(AP) - Shannon and Jason Blake traded life in the booming Dallas suburb of Frisco last year for a farmhouse and 30 acres outside of McKinney, about 10 miles away.
They turned some of the new land into a makeshift running track for their six young kids, who are homeschooled, and they cherish the freedom to use their property the way they wish. When McKinney told them in September that it planned to expand its borders to include their land and about 4,000 more unincorporated acres, the Blakes and their neighbors pushed back, fearing new property restrictions, regulations and taxes. McKinney abandoned the plan earlier this month.
"We bought this land to use it in the manner we purchased it, which is to hunt, shoot fireworks, build without city permits," Shannon Blake said. "To have those freedoms just taken away was not OK with us."
Texas is unusual in that it leaves it to city councils to annex unincorporated land and doesn't require the approval of some other governing body. But the Republican-led Legislature has become increasingly sympathetic to homeowners like the Blakes, and on Friday a law will take effect giving voters in the more populated unincorporated areas the right to reject a city's attempt to annex their land.
Critics say the new law is an example of state overreach and could have dire consequences for Texas' burgeoning cities, depriving them of the room to grow and the ability to expand their taxing authority and streamline services.
The annexation battles have played out in the suburbs of Dallas, the countryside west of Fort Worth and near the sprawling Central Texas Army post of Fort Hood, among other places.
Courtney Butler and her neighbors organized after learning in August that Weatherford, near Fort Worth, was seeking to annex more than 1,000 acres, including their land. Butler, a 42-year-old school librarian with three small children, saw the move as a threat to the property rights of those whose land has been in their families for generations.
Weatherford officials said at the time that they were simply trying to manage development in the fast-growing region. But the argument carried little weight among Butler and others who saw it as a land grab. Weatherford abandoned its plan in September.
"Our No. 1 concern was that we were not going to be able to use the land as we've been doing," Butler said. "I think what the cities are going to have to do when they're looking to annex is they're going to have to work with you rather than just take you over."

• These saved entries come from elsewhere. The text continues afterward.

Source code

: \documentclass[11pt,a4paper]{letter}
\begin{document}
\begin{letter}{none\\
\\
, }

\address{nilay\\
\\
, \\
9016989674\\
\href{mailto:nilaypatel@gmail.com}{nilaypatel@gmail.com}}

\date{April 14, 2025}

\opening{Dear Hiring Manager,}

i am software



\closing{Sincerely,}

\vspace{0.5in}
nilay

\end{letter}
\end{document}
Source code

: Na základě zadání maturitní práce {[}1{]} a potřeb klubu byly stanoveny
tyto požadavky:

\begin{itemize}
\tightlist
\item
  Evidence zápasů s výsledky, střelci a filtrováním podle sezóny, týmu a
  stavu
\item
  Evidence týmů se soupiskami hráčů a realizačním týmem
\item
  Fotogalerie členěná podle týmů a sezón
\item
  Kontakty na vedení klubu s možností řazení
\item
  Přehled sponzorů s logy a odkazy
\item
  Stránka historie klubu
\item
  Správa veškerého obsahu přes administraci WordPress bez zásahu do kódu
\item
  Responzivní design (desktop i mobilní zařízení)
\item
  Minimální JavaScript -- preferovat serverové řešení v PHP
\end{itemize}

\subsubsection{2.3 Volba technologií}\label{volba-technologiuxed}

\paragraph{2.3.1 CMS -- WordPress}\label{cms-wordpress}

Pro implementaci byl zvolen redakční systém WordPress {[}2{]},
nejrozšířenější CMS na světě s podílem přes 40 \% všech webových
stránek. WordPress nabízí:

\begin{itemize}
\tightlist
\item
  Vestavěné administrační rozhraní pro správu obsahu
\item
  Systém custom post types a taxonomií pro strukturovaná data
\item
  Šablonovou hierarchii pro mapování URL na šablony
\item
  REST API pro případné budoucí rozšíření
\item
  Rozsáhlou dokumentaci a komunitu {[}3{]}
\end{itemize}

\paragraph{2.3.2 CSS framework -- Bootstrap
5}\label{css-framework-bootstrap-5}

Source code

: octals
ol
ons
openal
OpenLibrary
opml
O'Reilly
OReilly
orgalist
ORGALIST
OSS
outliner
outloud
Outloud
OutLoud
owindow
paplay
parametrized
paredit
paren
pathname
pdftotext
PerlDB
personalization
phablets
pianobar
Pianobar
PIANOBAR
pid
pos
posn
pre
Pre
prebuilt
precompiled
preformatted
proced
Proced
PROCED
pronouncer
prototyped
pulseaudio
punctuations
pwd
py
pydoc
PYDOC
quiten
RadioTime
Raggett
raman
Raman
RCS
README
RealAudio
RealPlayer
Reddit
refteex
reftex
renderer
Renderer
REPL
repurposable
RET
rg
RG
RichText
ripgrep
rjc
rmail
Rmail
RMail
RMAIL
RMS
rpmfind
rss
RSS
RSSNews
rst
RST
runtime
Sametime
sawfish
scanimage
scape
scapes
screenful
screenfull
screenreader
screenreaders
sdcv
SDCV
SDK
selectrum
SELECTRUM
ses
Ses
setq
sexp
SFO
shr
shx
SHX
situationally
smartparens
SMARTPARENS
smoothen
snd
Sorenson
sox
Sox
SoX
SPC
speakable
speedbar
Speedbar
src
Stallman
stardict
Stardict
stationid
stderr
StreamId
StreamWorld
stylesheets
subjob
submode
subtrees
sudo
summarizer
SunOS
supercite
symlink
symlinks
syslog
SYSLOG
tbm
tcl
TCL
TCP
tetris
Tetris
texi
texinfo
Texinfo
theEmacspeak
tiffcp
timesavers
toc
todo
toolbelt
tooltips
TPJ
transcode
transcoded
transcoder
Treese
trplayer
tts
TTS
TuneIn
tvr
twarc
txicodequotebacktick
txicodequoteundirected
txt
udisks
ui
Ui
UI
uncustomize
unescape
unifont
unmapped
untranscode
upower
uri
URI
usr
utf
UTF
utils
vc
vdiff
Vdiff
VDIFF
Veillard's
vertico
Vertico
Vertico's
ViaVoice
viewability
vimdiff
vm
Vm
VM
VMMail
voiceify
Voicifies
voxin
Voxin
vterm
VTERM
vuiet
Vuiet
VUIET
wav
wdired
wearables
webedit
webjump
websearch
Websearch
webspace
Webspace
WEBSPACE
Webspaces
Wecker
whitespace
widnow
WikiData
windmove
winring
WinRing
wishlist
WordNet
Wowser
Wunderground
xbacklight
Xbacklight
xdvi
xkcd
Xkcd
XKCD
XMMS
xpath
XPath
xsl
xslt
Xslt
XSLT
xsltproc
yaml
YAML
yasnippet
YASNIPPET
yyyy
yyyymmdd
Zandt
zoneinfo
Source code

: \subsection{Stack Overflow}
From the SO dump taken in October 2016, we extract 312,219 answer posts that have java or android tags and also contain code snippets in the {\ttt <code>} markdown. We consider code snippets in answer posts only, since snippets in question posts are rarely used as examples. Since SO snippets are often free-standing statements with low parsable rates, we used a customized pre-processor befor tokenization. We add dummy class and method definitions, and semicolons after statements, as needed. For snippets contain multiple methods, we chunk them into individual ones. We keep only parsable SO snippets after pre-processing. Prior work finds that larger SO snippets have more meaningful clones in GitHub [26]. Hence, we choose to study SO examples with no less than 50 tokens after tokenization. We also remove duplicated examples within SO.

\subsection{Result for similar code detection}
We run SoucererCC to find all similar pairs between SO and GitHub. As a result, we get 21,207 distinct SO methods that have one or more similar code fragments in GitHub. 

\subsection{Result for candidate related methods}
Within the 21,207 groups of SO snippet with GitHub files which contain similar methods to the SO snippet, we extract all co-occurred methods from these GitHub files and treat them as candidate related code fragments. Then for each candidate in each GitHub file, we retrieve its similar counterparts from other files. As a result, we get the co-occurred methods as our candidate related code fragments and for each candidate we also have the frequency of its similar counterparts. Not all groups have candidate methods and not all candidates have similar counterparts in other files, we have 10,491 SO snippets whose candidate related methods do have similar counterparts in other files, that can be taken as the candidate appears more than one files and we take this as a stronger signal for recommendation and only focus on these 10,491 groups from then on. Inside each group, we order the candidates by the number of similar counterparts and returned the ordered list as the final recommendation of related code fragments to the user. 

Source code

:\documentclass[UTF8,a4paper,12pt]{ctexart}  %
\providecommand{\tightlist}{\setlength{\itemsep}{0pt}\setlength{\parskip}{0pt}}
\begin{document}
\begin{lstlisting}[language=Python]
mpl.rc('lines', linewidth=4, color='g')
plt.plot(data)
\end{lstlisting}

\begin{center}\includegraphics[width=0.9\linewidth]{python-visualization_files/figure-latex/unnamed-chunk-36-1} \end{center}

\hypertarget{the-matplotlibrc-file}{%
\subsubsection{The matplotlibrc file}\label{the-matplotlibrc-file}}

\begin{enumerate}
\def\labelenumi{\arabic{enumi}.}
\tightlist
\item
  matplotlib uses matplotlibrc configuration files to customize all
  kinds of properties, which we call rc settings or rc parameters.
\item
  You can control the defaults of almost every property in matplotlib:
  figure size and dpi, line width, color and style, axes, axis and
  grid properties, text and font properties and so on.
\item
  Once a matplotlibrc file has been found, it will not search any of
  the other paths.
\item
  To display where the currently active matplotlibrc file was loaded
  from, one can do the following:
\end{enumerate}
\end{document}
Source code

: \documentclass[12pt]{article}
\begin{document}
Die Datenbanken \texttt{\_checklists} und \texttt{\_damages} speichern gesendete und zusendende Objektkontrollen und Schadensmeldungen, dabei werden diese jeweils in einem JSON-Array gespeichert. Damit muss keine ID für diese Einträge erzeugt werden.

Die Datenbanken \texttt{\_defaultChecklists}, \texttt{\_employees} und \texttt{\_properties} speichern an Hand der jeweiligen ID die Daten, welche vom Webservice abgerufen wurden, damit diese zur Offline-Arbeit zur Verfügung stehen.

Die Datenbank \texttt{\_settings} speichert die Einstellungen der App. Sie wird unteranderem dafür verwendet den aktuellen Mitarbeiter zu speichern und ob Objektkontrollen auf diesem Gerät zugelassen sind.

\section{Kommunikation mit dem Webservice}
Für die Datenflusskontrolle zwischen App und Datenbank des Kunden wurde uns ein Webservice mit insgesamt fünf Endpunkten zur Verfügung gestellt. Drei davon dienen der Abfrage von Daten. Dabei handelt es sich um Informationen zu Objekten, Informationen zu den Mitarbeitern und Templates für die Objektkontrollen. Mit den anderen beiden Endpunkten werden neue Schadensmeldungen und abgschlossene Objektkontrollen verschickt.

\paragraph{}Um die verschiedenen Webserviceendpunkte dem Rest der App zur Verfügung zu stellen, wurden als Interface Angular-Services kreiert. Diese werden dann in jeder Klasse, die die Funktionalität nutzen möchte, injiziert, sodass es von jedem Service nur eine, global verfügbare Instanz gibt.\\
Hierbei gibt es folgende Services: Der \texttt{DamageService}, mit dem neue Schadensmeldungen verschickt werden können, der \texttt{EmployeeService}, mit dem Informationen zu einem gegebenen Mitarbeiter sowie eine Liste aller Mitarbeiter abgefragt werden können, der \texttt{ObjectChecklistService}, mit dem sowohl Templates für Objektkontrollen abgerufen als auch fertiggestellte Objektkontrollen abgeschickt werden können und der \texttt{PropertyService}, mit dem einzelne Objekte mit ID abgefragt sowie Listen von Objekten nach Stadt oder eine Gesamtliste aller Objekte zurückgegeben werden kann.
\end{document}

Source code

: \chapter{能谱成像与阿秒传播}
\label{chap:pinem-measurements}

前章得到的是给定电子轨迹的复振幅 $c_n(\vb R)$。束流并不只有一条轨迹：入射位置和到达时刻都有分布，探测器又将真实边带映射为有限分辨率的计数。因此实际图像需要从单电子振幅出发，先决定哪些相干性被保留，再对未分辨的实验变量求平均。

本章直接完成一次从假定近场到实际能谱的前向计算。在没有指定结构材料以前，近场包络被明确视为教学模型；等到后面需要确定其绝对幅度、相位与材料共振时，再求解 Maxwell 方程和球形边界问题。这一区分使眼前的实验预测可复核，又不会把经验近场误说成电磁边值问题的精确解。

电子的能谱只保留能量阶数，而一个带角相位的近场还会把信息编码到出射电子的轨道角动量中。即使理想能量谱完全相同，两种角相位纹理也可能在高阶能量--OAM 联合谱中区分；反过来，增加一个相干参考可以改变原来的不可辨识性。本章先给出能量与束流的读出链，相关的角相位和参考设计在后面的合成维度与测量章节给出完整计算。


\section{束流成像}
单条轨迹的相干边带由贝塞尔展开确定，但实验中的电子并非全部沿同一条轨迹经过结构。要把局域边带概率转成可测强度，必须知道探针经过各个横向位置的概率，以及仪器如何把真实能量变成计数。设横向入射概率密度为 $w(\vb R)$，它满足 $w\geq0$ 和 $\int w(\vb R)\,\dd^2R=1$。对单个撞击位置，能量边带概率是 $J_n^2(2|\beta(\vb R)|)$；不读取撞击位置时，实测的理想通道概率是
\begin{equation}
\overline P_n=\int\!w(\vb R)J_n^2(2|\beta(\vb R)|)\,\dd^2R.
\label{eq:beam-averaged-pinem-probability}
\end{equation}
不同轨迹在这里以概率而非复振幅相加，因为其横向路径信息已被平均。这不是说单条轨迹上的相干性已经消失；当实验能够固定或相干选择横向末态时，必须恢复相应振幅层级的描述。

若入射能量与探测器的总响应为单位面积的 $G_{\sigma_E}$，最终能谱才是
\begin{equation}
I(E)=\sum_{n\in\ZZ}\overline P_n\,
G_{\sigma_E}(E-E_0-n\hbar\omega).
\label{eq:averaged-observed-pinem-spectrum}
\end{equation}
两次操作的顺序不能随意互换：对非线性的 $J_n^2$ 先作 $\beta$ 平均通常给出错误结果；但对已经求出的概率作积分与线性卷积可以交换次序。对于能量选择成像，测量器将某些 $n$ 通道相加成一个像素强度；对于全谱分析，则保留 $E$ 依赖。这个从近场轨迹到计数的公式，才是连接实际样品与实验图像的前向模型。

The Texas Municipal League is among the chief critics of the new law. Its executive director, Bennett Sandlin, notes that cities in some states get up to 40 percent of their revenue from the legislature, but Texas ranks 48th when it comes to the amount of per capita aid it provides to its cities. This makes Texas cities heavily reliant on sales and property taxes for revenue to provide services, he said.
"You can't rely on your cities and give them nothing," Sandlin said. "That's a dangerous combination."
Several dozen cities in Texas have undertaken annexation at some point this year, he said, but a firm number isn't available because no agency tracks it.
Jim Brooks, director of the Center for City Solutions at the National League of Cities, argues that Dallas, Fort Worth and other cities in the Metroplex have shown how growth can be properly managed.
"As job growth and wealth growth and housing growth have come to these municipalities they've demonstrated that they're figuring it out and they've been largely successful and can manage this effort without interference of the state saying it can do things better," he said.